BRIEF - Images stay out. Everything else in the records is repeated exactly.
─── DATA EXTRACT
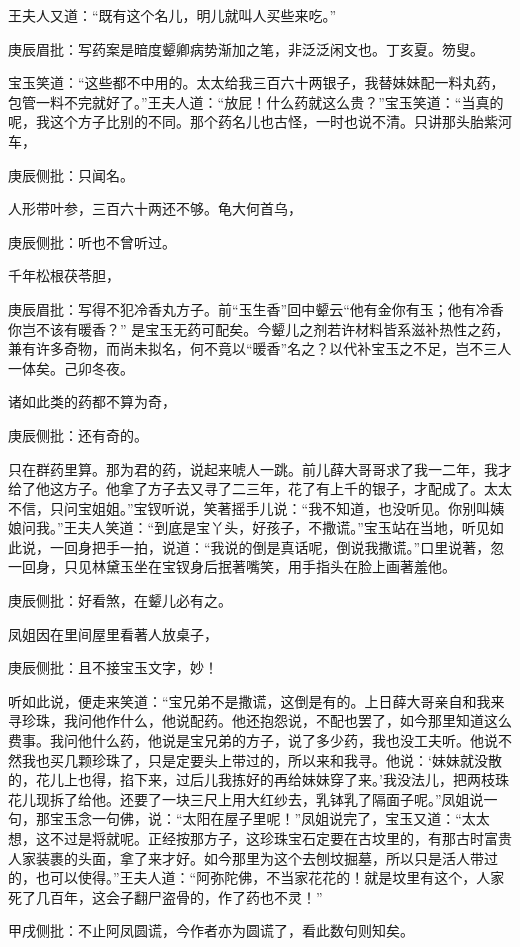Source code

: \begin{parag}
    王夫人又道：“既有这个名儿，明儿就叫人买些来吃。”\begin{note}庚辰眉批：写药案是暗度颦卿病势渐加之笔，非泛泛闲文也。丁亥夏。笏叟。\end{note}宝玉笑道：“这些都不中用的。太太给我三百六十两银子，我替妹妹配一料丸药，包管一料不完就好了。”王夫人道：“放屁！什么药就这么贵？”宝玉笑道：“当真的呢，我这个方子比别的不同。那个药名儿也古怪，一时也说不清。只讲那头胎紫河车，\begin{note}庚辰侧批：只闻名。\end{note}人形带叶参，三百六十两还不够。龟大何首乌，\begin{note}庚辰侧批：听也不曾听过。\end{note}千年松根茯苓胆，\begin{note}庚辰眉批：写得不犯冷香丸方子。前“玉生香”回中颦云“他有金你有玉；他有冷香你岂不该有暖香？” 是宝玉无药可配矣。今颦儿之剂若许材料皆系滋补热性之药，兼有许多奇物，而尚未拟名，何不竟以“暖香”名之？以代补宝玉之不足，岂不三人一体矣。己卯冬夜。\end{note}诸如此类的药都不算为奇，\begin{note}庚辰侧批：还有奇的。\end{note}只在群药里算。那为君的药，说起来唬人一跳。前儿薛大哥哥求了我一二年，我才给了他这方子。他拿了方子去又寻了二三年，花了有上千的银子，才配成了。太太不信，只问宝姐姐。”宝钗听说，笑著摇手儿说：“我不知道，也没听见。你别叫姨娘问我。”王夫人笑道：“到底是宝丫头，好孩子，不撒谎。”宝玉站在当地，听见如此说，一回身把手一拍，说道：“我说的倒是真话呢，倒说我撒谎。”口里说著，忽一回身，只见林黛玉坐在宝钗身后抿著嘴笑，用手指头在脸上画著羞他。\begin{note}庚辰侧批：好看煞，在颦儿必有之。\end{note}
\end{parag}


\begin{parag}
    凤姐因在里间屋里看著人放桌子，\begin{note}庚辰侧批：且不接宝玉文字，妙！\end{note}听如此说，便走来笑道：“宝兄弟不是撒谎，这倒是有的。上日薛大哥亲自和我来寻珍珠，我问他作什么，他说配药。他还抱怨说，不配也罢了，如今那里知道这么费事。我问他什么药，他说是宝兄弟的方子，说了多少药，我也没工夫听。他说不然我也买几颗珍珠了，只是定要头上带过的，所以来和我寻。他说：‘妹妹就没散的，花儿上也得，掐下来，过后儿我拣好的再给妹妹穿了来。’我没法儿，把两枝珠花儿现拆了给他。还要了一块三尺上用大红纱去，乳钵乳了隔面子呢。”凤姐说一句，那宝玉念一句佛，说：“太阳在屋子里呢！”凤姐说完了，宝玉又道：“太太想，这不过是将就呢。正经按那方子，这珍珠宝石定要在古坟里的，有那古时富贵人家装裹的头面，拿了来才好。如今那里为这个去刨坟掘墓，所以只是活人带过的，也可以使得。”王夫人道：“阿弥陀佛，不当家花花的！就是坟里有这个，人家死了几百年，这会子翻尸盗骨的，作了药也不灵！”\begin{note}甲戌侧批：不止阿凤圆谎，今作者亦为圆谎了，看此数句则知矣。\end{note}
\end{parag}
──────
FINISHED TASK -
Source code

: \begin{parag}
    王夫人又道：“既有这个名儿，明儿就叫人买些来吃。”\begin{note}庚辰眉批：写药案是暗度颦卿病势渐加之笔，非泛泛闲文也。丁亥夏。笏叟。\end{note}宝玉笑道：“这些都不中用的。太太给我三百六十两银子，我替妹妹配一料丸药，包管一料不完就好了。”王夫人道：“放屁！什么药就这么贵？”宝玉笑道：“当真的呢，我这个方子比别的不同。那个药名儿也古怪，一时也说不清。只讲那头胎紫河车，\begin{note}庚辰侧批：只闻名。\end{note}人形带叶参，三百六十两还不够。龟大何首乌，\begin{note}庚辰侧批：听也不曾听过。\end{note}千年松根茯苓胆，\begin{note}庚辰眉批：写得不犯冷香丸方子。前“玉生香”回中颦云“他有金你有玉；他有冷香你岂不该有暖香？” 是宝玉无药可配矣。今颦儿之剂若许材料皆系滋补热性之药，兼有许多奇物，而尚未拟名，何不竟以“暖香”名之？以代补宝玉之不足，岂不三人一体矣。己卯冬夜。\end{note}诸如此类的药都不算为奇，\begin{note}庚辰侧批：还有奇的。\end{note}只在群药里算。那为君的药，说起来唬人一跳。前儿薛大哥哥求了我一二年，我才给了他这方子。他拿了方子去又寻了二三年，花了有上千的银子，才配成了。太太不信，只问宝姐姐。”宝钗听说，笑著摇手儿说：“我不知道，也没听见。你别叫姨娘问我。”王夫人笑道：“到底是宝丫头，好孩子，不撒谎。”宝玉站在当地，听见如此说，一回身把手一拍，说道：“我说的倒是真话呢，倒说我撒谎。”口里说著，忽一回身，只见林黛玉坐在宝钗身后抿著嘴笑，用手指头在脸上画著羞他。\begin{note}庚辰侧批：好看煞，在颦儿必有之。\end{note}
\end{parag}


\begin{parag}
    凤姐因在里间屋里看著人放桌子，\begin{note}庚辰侧批：且不接宝玉文字，妙！\end{note}听如此说，便走来笑道：“宝兄弟不是撒谎，这倒是有的。上日薛大哥亲自和我来寻珍珠，我问他作什么，他说配药。他还抱怨说，不配也罢了，如今那里知道这么费事。我问他什么药，他说是宝兄弟的方子，说了多少药，我也没工夫听。他说不然我也买几颗珍珠了，只是定要头上带过的，所以来和我寻。他说：‘妹妹就没散的，花儿上也得，掐下来，过后儿我拣好的再给妹妹穿了来。’我没法儿，把两枝珠花儿现拆了给他。还要了一块三尺上用大红纱去，乳钵乳了隔面子呢。”凤姐说一句，那宝玉念一句佛，说：“太阳在屋子里呢！”凤姐说完了，宝玉又道：“太太想，这不过是将就呢。正经按那方子，这珍珠宝石定要在古坟里的，有那古时富贵人家装裹的头面，拿了来才好。如今那里为这个去刨坟掘墓，所以只是活人带过的，也可以使得。”王夫人道：“阿弥陀佛，不当家花花的！就是坟里有这个，人家死了几百年，这会子翻尸盗骨的，作了药也不灵！”\begin{note}甲戌侧批：不止阿凤圆谎，今作者亦为圆谎了，看此数句则知矣。\end{note}
\end{parag}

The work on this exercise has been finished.